Tek-Tips is the largest IT community on the Internet today!

Members share and learn making Tek-Tips Forums the best source of peer-reviewed technical information on the Internet!

  • Congratulations strongm on being selected by the Tek-Tips community for having the most helpful posts in the forums last week. Way to Go!

Help counting duplicates

Status
Not open for further replies.

Xaqte

IS-IT--Management
Oct 4, 2002
971
US
I have a list of links, some of which contain the same content.
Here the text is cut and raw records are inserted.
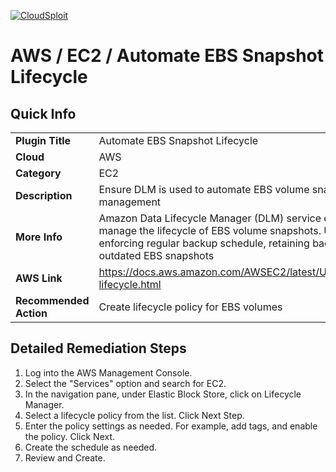 [![CloudSploit](https://cloudsploit.com/img/logo-new-big-text-100.png "CloudSploit")](https://cloudsploit.com)

# AWS / EC2 / Automate EBS Snapshot Lifecycle

## Quick Info

| | |
|-|-|
| **Plugin Title** | Automate EBS Snapshot Lifecycle |
| **Cloud** | AWS |
| **Category** | EC2 |
| **Description** | Ensure DLM is used to automate EBS volume snapshots management |
| **More Info** | Amazon Data Lifecycle Manager (DLM) service enables you to manage the lifecycle of EBS volume snapshots. Using DLM helps in enforcing regular backup schedule, retaining backups, deleting outdated EBS snapshots |
| **AWS Link** | https://docs.aws.amazon.com/AWSEC2/latest/UserGuide/snapshot-lifecycle.html |
| **Recommended Action** | Create lifecycle policy for EBS volumes |

## Detailed Remediation Steps
1. Log into the AWS Management Console. </br>
2. Select the "Services" option and search for EC2. </br> 
3. In the navigation pane, under Elastic Block Store, click on Lifecycle Manager. </br>
4. Select a lifecycle policy from the list. Click Next Step. </br>
5. Enter the policy settings as needed. For example, add tags, and enable the policy. Click Next. </br>
6. Create the schedule as needed. </br>
7. Review and Create. </br>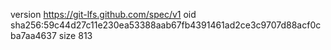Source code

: version https://git-lfs.github.com/spec/v1
oid sha256:59c44d27c11e230ea53388aab67fb4391461ad2ce3c9707d88acf0cba7aa4637
size 813

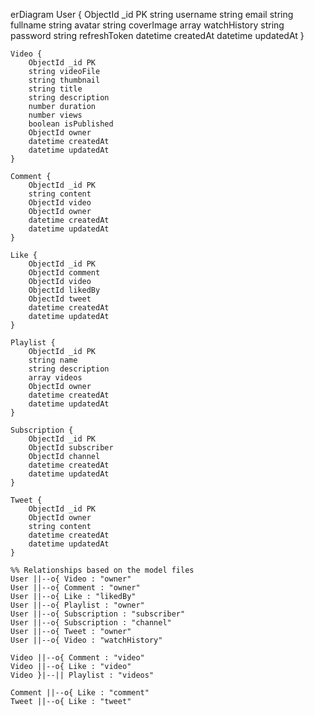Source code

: 
erDiagram
    User {
        ObjectId _id PK
        string username 
        string email 
        string fullname 
        string avatar 
        string coverImage 
        array watchHistory 
        string password 
        string refreshToken
        datetime createdAt
        datetime updatedAt
    }

    Video {
        ObjectId _id PK
        string videoFile 
        string thumbnail 
        string title 
        string description 
        number duration 
        number views 
        boolean isPublished 
        ObjectId owner 
        datetime createdAt
        datetime updatedAt
    }

    Comment {
        ObjectId _id PK
        string content 
        ObjectId video 
        ObjectId owner 
        datetime createdAt
        datetime updatedAt
    }

    Like {
        ObjectId _id PK
        ObjectId comment 
        ObjectId video 
        ObjectId likedBy 
        ObjectId tweet 
        datetime createdAt
        datetime updatedAt
    }

    Playlist {
        ObjectId _id PK
        string name 
        string description 
        array videos 
        ObjectId owner 
        datetime createdAt
        datetime updatedAt
    }

    Subscription {
        ObjectId _id PK
        ObjectId subscriber 
        ObjectId channel 
        datetime createdAt
        datetime updatedAt
    }

    Tweet {
        ObjectId _id PK
        ObjectId owner 
        string content 
        datetime createdAt
        datetime updatedAt
    }

    %% Relationships based on the model files
    User ||--o{ Video : "owner"
    User ||--o{ Comment : "owner"
    User ||--o{ Like : "likedBy"
    User ||--o{ Playlist : "owner"
    User ||--o{ Subscription : "subscriber"
    User ||--o{ Subscription : "channel"
    User ||--o{ Tweet : "owner"
    User ||--o{ Video : "watchHistory"

    Video ||--o{ Comment : "video"
    Video ||--o{ Like : "video"
    Video }|--|| Playlist : "videos"

    Comment ||--o{ Like : "comment"
    Tweet ||--o{ Like : "tweet"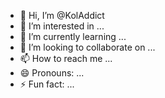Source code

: - 👋 Hi, I’m @KolAddict
- 👀 I’m interested in ...
- 🌱 I’m currently learning ...
- 💞️ I’m looking to collaborate on ...
- 📫 How to reach me ...
- 😄 Pronouns: ...
- ⚡ Fun fact: ...

<!---
KolAddict/KolAddict is a ✨ special ✨ repository because its `README.md` (this file) appears on your GitHub profile.
You can click the Preview link to take a look at your changes.
--->

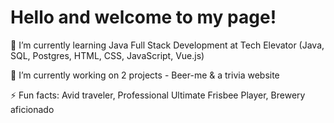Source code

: # Hello and welcome to my page!

🌱 I’m currently learning Java Full Stack Development at Tech Elevator (Java, SQL, Postgres, HTML, CSS, JavaScript, Vue.js)

🔭 I’m currently working on 2 projects - Beer-me & a trivia website

⚡ Fun facts: Avid traveler, Professional Ultimate Frisbee Player, Brewery aficionado 


<!--
**mattstavinga/mattstavinga** is a ✨ _special_ ✨ repository because its `README.md` (this file) appears on your GitHub profile.

Here are some ideas to get you started:

- 🔭 I’m currently working on ...
- 🌱 I’m currently learning ...
- 👯 I’m looking to collaborate on ...
- 🤔 I’m looking for help with ...
- 💬 Ask me about ...
- 📫 How to reach me: ...
- 😄 Pronouns: ...
- ⚡ Fun fact: ...
-->
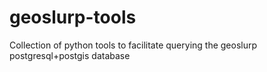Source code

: # geoslurp-tools
Collection of python tools to facilitate querying the geoslurp postgresql+postgis database
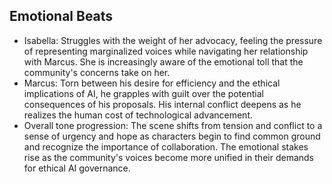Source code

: ## Emotional Beats
- Isabella: Struggles with the weight of her advocacy, feeling the pressure of representing marginalized voices while navigating her relationship with Marcus. She is increasingly aware of the emotional toll that the community's concerns take on her.
- Marcus: Torn between his desire for efficiency and the ethical implications of AI, he grapples with guilt over the potential consequences of his proposals. His internal conflict deepens as he realizes the human cost of technological advancement.
- Overall tone progression: The scene shifts from tension and conflict to a sense of urgency and hope as characters begin to find common ground and recognize the importance of collaboration. The emotional stakes rise as the community's voices become more unified in their demands for ethical AI governance.
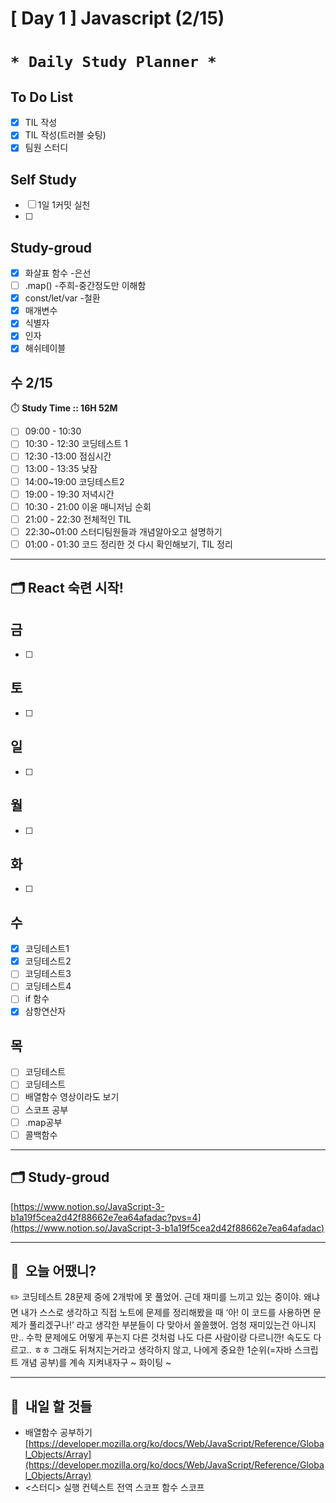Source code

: # [ Day 1 ] Javascript (2/15)

# `* Daily Study Planner *`

## To Do List

- [x]  TIL 작성
- [x]  TIL 작성(트러블 슛팅)
- [x]  팀원 스터디

## Self Study

- [ ]  1일 1커밋 실천
- [ ]  

## **Study-groud**

- [x]  화살표 함수 -은선
- [ ]  .map() -주희-중간정도만 이해함
- [x]  const/let/var -철환
- [x]  매개변수
- [x]  식별자
- [x]  인자
- [x]  해쉬테이블

## 수  2/15

⏱️ **Study Time ::  16H 52M**

- [ ]  09:00 - 10:30
- [ ]  10:30 - 12:30 코딩테스트 1
- [ ]  12:30 -13:00 점심시간
- [ ]  13:00 - 13:35 낮잠
- [ ]  14:00~19:00 코딩테스트2
- [ ]  19:00 - 19:30 저녁시간
- [ ]  10:30 - 21:00 이윤 매니저님 순회
- [ ]  21:00 - 22:30 전체적인 TIL
- [ ]  22:30~01:00 스터디팀원들과 개념알아오고 설명하기
- [ ]  01:00 - 01:30 코드 정리한 것 다시 확인해보기, TIL 정리

---

## 🗂️ React 숙련 시작!

## 금

- [ ]  

## 토

- [ ]  

## 일

- [ ]  

## 월

- [ ]  

## 화

- [ ]  

## 수

- [x]  코딩테스트1
- [x]  코딩테스트2
- [ ]  코딩테스트3
- [ ]  코딩테스트4
- [ ]  if 함수
- [x]  삼항연산자

## 목

- [ ]  코딩테스트
- [ ]  코딩테스트
- [ ]  배열함수 영상이라도 보기
- [ ]  스코프 공부
- [ ]  .map공부
- [ ]  콜백함수

---

## 🗂️ **Study-groud**

[https://www.notion.so/JavaScript-3-b1a19f5cea2d42f88662e7ea64afadac?pvs=4](https://www.notion.so/JavaScript-3-b1a19f5cea2d42f88662e7ea64afadac)

---

## 🙂  오늘 어땠니?

<aside>
✏️   코딩테스트 28문제 중에 2개밖에 못 풀었어. 근데 재미를 느끼고 있는 중이야. 왜냐면 내가 스스로 생각하고 직접 노트에 문제를 정리해봤을 때 ‘아! 이 코드를 사용하면 문제가 풀리겠구나!’ 라고 생각한 부분들이 다 맞아서 쏠쏠했어. 엄청 재미있는건 아니지만.. 수학 문제에도 어떻게 푸는지 다른 것처럼 나도 다른 사람이랑 다르니깐! 속도도 다르고.. ㅎㅎ 그래도 뒤쳐지는거라고 생각하지 않고, 나에게 중요한 1순위(=자바 스크립트 개념 공부)를 계속 지켜내자구 ~ 화이팅 ~

</aside>

---

## 🧳  내일 할 것들

- 배열함수 공부하기 [https://developer.mozilla.org/ko/docs/Web/JavaScript/Reference/Global_Objects/Array](https://developer.mozilla.org/ko/docs/Web/JavaScript/Reference/Global_Objects/Array)
- <스터디>
실행 컨텍스트
전역 스코프
함수 스코프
I'm trying to weed out the duplicates based on the differences in the directory and filename of each link.

Here is my current code:
Code:
my @processed;
my @urls = (<<"END_OF_URLS" =~ m/^\s*(.+)/gm);
	'[URL unfurl="true"]http://www.crayola.com/products/classics/crayons/651_big_red_crayon_89907/'[/URL]
	'[URL unfurl="true"]http://www.crayola.com/products/classics/crayons/651_big_red_crayon_89908'[/URL]
	'[URL unfurl="true"]http://www.crayola.com/products/classics/crayons/651_big_red_crayon_89909'[/URL]
	'[URL unfurl="true"]http://www.crayola.com/products/classics/crayons/651_big_red_crayon_89910'[/URL]
	'[URL unfurl="true"]http://www.crayola.com/products/classics/crayons/651_big_red_crayon_89911'[/URL]
	'[URL unfurl="true"]http://www.crayola.com/products/classics/crayons/651_big_red_crayon_89912'[/URL]
	'[URL unfurl="true"]http://www.crayola.com/products/classics/crayons/651_big_red_crayon_89913'[/URL]
	'[URL unfurl="true"]http://www.crayola.com/products/classics/crayons/651_big_red_crayon_89914'[/URL]
	'[URL unfurl="true"]http://www.crayola.com/products/classics/crayons/651_big_red_crayon_89915'[/URL]
	'[URL unfurl="true"]http://www.crayola.com/products/classics/crayons/782_big_blue_crayon_54321'[/URL]
	'[URL unfurl="true"]http://www.crayola.com/products/classics/crayons/782_big_blue_crayon_54322'[/URL]
	'[URL unfurl="true"]http://www.crayola.com/products/classics/crayons/782_big_blue_crayon_54323'[/URL]
	'[URL unfurl="true"]http://www.crayola.com/products/classics/crayons/782_big_blue_crayon_54324'[/URL]
END_OF_URLS

my $dupes = 0;
for my $i ( 0 .. $#urls ) { 
	my $match_count = 0;
	my $link = $urls[$i];
	my($scheme, $authority, $path, $query, $fragment) = $link =~ m|(?:([^:/?#]+):)?(?://([^/?#]*))?([^?#]*)(?:\?([^#]*))?(?:#(.*))?|;
	my $file = substr $link, rindex($link, '/') + 1;
	my $directories = substr $path, 0, rindex($path, '/'); 
	my @dirs = split(/\//, $directories);
	splice(@dirs, 0, 3); # remove everything from the domain down
	@dirs = grep /\S/, @dirs; # remove empties
	my @file_parts = split(/_/, $file);
	my @all_parts = (@dirs, @file_parts);
	if(scalar(@processed)) { #array of possible matches is loaded, check for matche
        	for my $poss(@processed) {
			$match_count++ while $path =~ /$poss/g;
		}
		if($match_count) {
		       	$dupes++;
		        my $orig_count = scalar(@all_parts);	
			my $dif_count = $match_count - $orig_count;
			print "diff: $dif_count\n";
			if($dif_count <= 0) {
				print "DISTINCT: $link\n";
			} else {
				print "DUPE: $link\n";
			}
	       	}
	}
	$processed[$i] = join('|', @all_parts);
}

print "Total dupes: $dupes";

Basically, I was just thinking that I could separate each part of each link and store it in array for matching (also separating the filename as well).
Then, I could count the matches found for each link.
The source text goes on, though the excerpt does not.